This exercise asks for a copy of each line in the records below with the word "create" in it.

[Start of section]

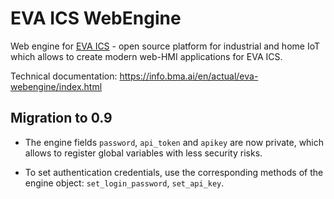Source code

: # EVA ICS WebEngine

Web engine for [EVA ICS](https://www.bohemia-automation.com/software/eva4/) -
open source platform for industrial and home IoT which allows to create modern
web-HMI applications for EVA ICS.

Technical documentation: <https://info.bma.ai/en/actual/eva-webengine/index.html>

## Migration to 0.9

* The engine fields `password`, `api_token` and `apikey` are now private, which
  allows to register global variables with less security risks.

* To set authentication credentials, use the corresponding methods of the
  engine object: `set_login_password`, `set_api_key`.

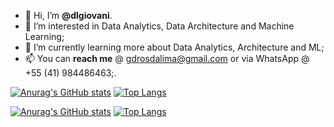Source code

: - 👋 Hi, I’m <b>@dlgiovani</b>.
- 👀 I’m interested in Data Analytics, Data Architecture and Machine Learning;
- 🌱 I’m currently learning more about Data Analytics, Architecture and ML;
- 📫 You can <b>reach me</b> @ gdrosdalima@gmail.com or via WhatsApp @ +55 (41) 984486463;.

[![Anurag's GitHub stats](https://github-readme-stats.vercel.app/api?username=dlgiovani&count_private=true&theme=aura&show_icons=true#gh-dark-mode-only)](https://github.com/dlgiovani/github-readme-stats#gh-dark-mode-only)
[![Top Langs](https://github-readme-stats.vercel.app/api/top-langs/?username=dlgiovani&layout=compact&theme=aura&show_icons=true#gh-dark-mode-only)](https://github.com/anuraghazra/github-readme-stats#gh-dark-mode-only)

[![Anurag's GitHub stats](https://github-readme-stats.vercel.app/api?username=dlgiovani&count_private=true&theme=buefy&show_icons=true#gh-light-mode-only)](https://github.com/dlgiovani/github-readme-stats#gh-light-mode-only)
[![Top Langs](https://github-readme-stats.vercel.app/api/top-langs/?username=dlgiovani&layout=compact&theme=aura&show_icons=true#gh-light-mode-only)](https://github.com/anuraghazra/github-readme-stats#gh-light-mode-only)
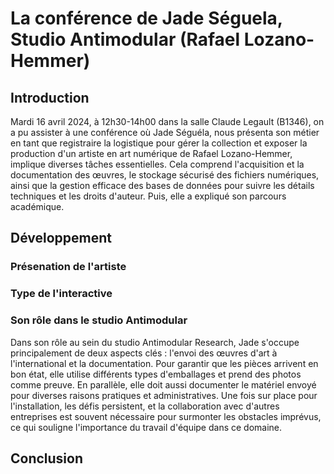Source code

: # La conférence de Jade Séguela, Studio Antimodular (Rafael Lozano-Hemmer)

## Introduction
Mardi 16 avril 2024, à 12h30-14h00 dans la salle Claude Legault (B1346), on a pu assister à une conférence où Jade Séguéla, nous présenta son métier en tant que registraire la logistique pour gérer la collection et exposer la production d'un artiste en art numérique de Rafael Lozano-Hemmer, implique diverses tâches essentielles. Cela comprend l'acquisition et la documentation des œuvres, le stockage sécurisé des fichiers numériques, ainsi que la gestion efficace des bases de données pour suivre les détails techniques et les droits d'auteur. Puis, elle a expliqué son parcours académique.

## Développement

### Présenation de l'artiste

### Type de l'interactive 

### Son rôle dans le studio Antimodular
Dans son rôle au sein du studio Antimodular Research, Jade s'occupe principalement de deux aspects clés : l'envoi des œuvres d'art à l'international et la documentation. Pour garantir que les pièces arrivent en bon état, elle utilise différents types d'emballages et prend des photos comme preuve. En parallèle, elle doit aussi documenter le matériel envoyé pour diverses raisons pratiques et administratives. Une fois sur place pour l'installation, les défis persistent, et la collaboration avec d'autres entreprises est souvent nécessaire pour surmonter les obstacles imprévus, ce qui souligne l'importance du travail d'équipe dans ce domaine.

## Conclusion
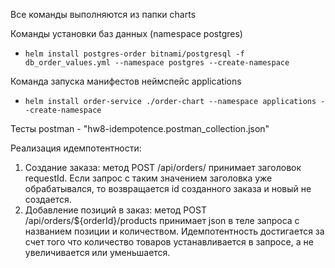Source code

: 
Все команды выполняются из папки charts

Команды установки баз данных (namespace postgres)
*  `helm install postgres-order bitnami/postgresql -f db_order_values.yml --namespace postgres --create-namespace`  

Команда запуска манифестов неймспейс applications  
* `helm install order-service ./order-chart --namespace applications --create-namespace`

Тесты postman - "hw8-idempotence.postman_collection.json"  

Реализация идемпотентности:  
1) Создание заказа: метод POST /api/orders/ принимает заголовок requestId. 
   Если запрос с таким значением заголовка уже обрабатывался, то возвращается id созданного заказа и новый не создается.
2) Добавление позиций в заказ: метод POST /api/orders/${orderId}/products 
   принимает json в теле запроса с названием позиции и количеством. 
   Идемпотентность достигается за счет того что количество товаров устанавливается в запросе, а не увеличивается или уменьшается.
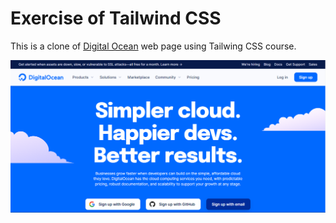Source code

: # Exercise of Tailwind CSS

This is a clone of [Digital Ocean](https://www.digitalocean.com/) web page using Tailwing CSS course.

![Web Page](/img/digital-ocean.png)
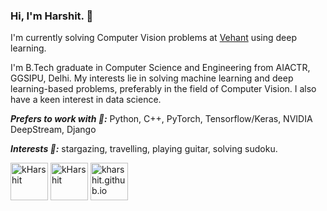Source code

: ### Hi, I'm Harshit. 👋

I'm currently solving Computer Vision problems at [Vehant](https://www.vehant.com/) using deep learning.

I'm B.Tech graduate in Computer Science and Engineering from AIACTR, GGSIPU, Delhi. My interests lie in solving machine learning and deep learning-based problems, preferably in the field of Computer Vision. I also have a keen interest in data science.

***Prefers to work with 🌱:*** Python, C++, PyTorch, Tensorflow/Keras, NVIDIA DeepStream, Django

***Interests 🔭:*** stargazing, travelling, playing guitar, solving sudoku. 


<p align="left"> 
<a href="https://linkedin.com/in/kharshit" target="blank"><img align="center" src="https://www.vectorlogo.zone/logos/linkedin/linkedin-tile.svg" alt="kHarshit" height="60" width="60" /></a>
<a href="https://stackoverflow.com/users/6210807/kharshit" target="blank"><img align="center" src="https://upload.wikimedia.org/wikipedia/commons/thumb/e/ef/Stack_Overflow_icon.svg/768px-Stack_Overflow_icon.svg.png" alt="kHarshit" height="60" width="60" /></a>
<a href="https://kharshit.github.io/" target="blank"><img align="center" src="https://kharshit.github.io/img/favicon_files/favicon-96x96.png" alt="kharshit.github.io" height="60" width="60" /></a>
</p>

<!--
**kHarshit/kHarshit** is a ✨ _special_ ✨ repository because its `README.md` (this file) appears on your GitHub profile.

Here are some ideas to get you started:

- 🔭 I’m currently working on ...
- 🌱 I’m currently learning ...
- 👯 I’m looking to collaborate on ...
- 🤔 I’m looking for help with ...
- 💬 Ask me about ...
- 📫 How to reach me: ...
- 😄 Pronouns: ...
- ⚡ Fun fact: ...
-->
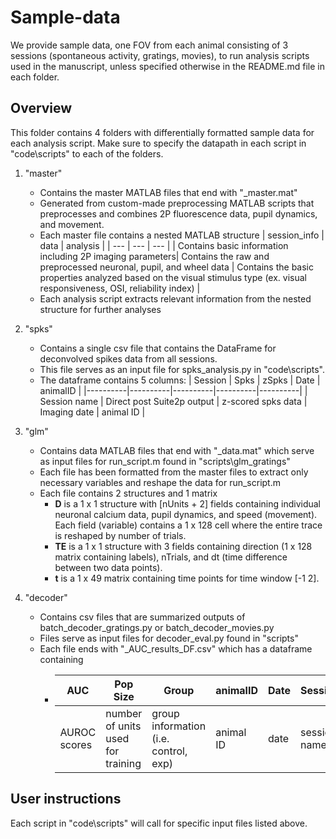 # Sample-data 
We provide sample data, one FOV from each animal consisting of 3 sessions (spontaneous activity, gratings, movies), to run analysis scripts used in the manuscript, unless specified otherwise in the README.md file in each folder.

## Overview
This folder contains 4 folders with differentially formatted sample data for each analysis script.
Make sure to specify the datapath in each script in "code\scripts\" to each of the folders. 

1. "master\"
   - Contains the master MATLAB files that end with "_master.mat"
   - Generated from custom-made preprocessing MATLAB scripts that preprocesses and combines 2P fluorescence data, pupil dynamics, and movement. 
   - Each master file contains a nested MATLAB structure
     | session_info   | data    | analysis       |
     | ---    | ---   | ---     |
     | Contains basic information including 2P imaging parameters| Contains the raw and preprocessed neuronal, pupil, and wheel data | Contains the basic properties analyzed based on the visual stimulus type (ex. visual responsiveness, OSI, reliability index) |
   - Each analysis script extracts relevant information from the nested structure for further analyses 

2. "spks\"
   - Contains a single csv file that contains the DataFrame for deconvolved spikes data from all sessions.
   - This file serves as an input file for spks_analysis.py in "code\scripts\".
   - The dataframe contains 5 columns:
     | Session  | Spks     | zSpks    | Date     | animalID |
     |----------|----------|----------|----------|----------|
     | Session name  | Direct post Suite2p output  | z-scored spks data  | Imaging date | animal ID   |

3. "glm\"
   - Contains data MATLAB files that end with "_data.mat" which serve as input files for run_script.m found in "scripts\glm_gratings\"
   - Each file has been formatted from the master files to extract only necessary variables and reshape the data for run_script.m
   - Each file contains 2 structures and 1 matrix
      - **D** is a 1 x 1 structure with [nUnits + 2] fields containing individual neuronal calcium data, pupil dynamics, and speed (movement). Each field (variable) contains a 1 x 128 cell where the entire trace is reshaped by number of trials.
      - **TE** is a 1 x 1 structure with 3 fields containing direction (1 x 128 matrix containing labels), nTrials, and dt (time difference between two data points).
      - **t** is a 1 x 49 matrix containing time points for time window [-1 2].
4. "decoder\"
   - Contains csv files that are summarized outputs of batch_decoder_gratings.py or batch_decoder_movies.py
   - Files serve as input files for decoder_eval.py found in "scripts\"
   - Each file ends with "_AUC_results_DF.csv" which has a dataframe containing
      - | AUC   | Pop Size | Group | animalID | Date | Session
        | --- | ---   | ---  | --- | --- | --- | 
        | AUROC scores| number of units used for training | group information (i.e. control, exp) | animal ID | date | session name|

## User instructions
Each script in "code\scripts\" will call for specific input files listed above. 
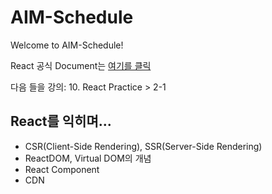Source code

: # AIM-Schedule

Welcome to AIM-Schedule!

React 공식 Document는 [여기를 클릭](https://reactjs.org/docs/getting-started.html "React DOC")

다음 들을 강의: 10. React Practice > 2-1

## React를 익히며...

- CSR(Client-Side Rendering), SSR(Server-Side Rendering)
- ReactDOM, Virtual DOM의 개념
- React Component
- CDN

[End of section]

| EXERCISE RESULT |
open source platform for industrial and home IoT which allows to create modern
*  `helm install postgres-order bitnami/postgresql -f db_order_values.yml --namespace postgres --create-namespace`  
* `helm install order-service ./order-chart --namespace applications --create-namespace`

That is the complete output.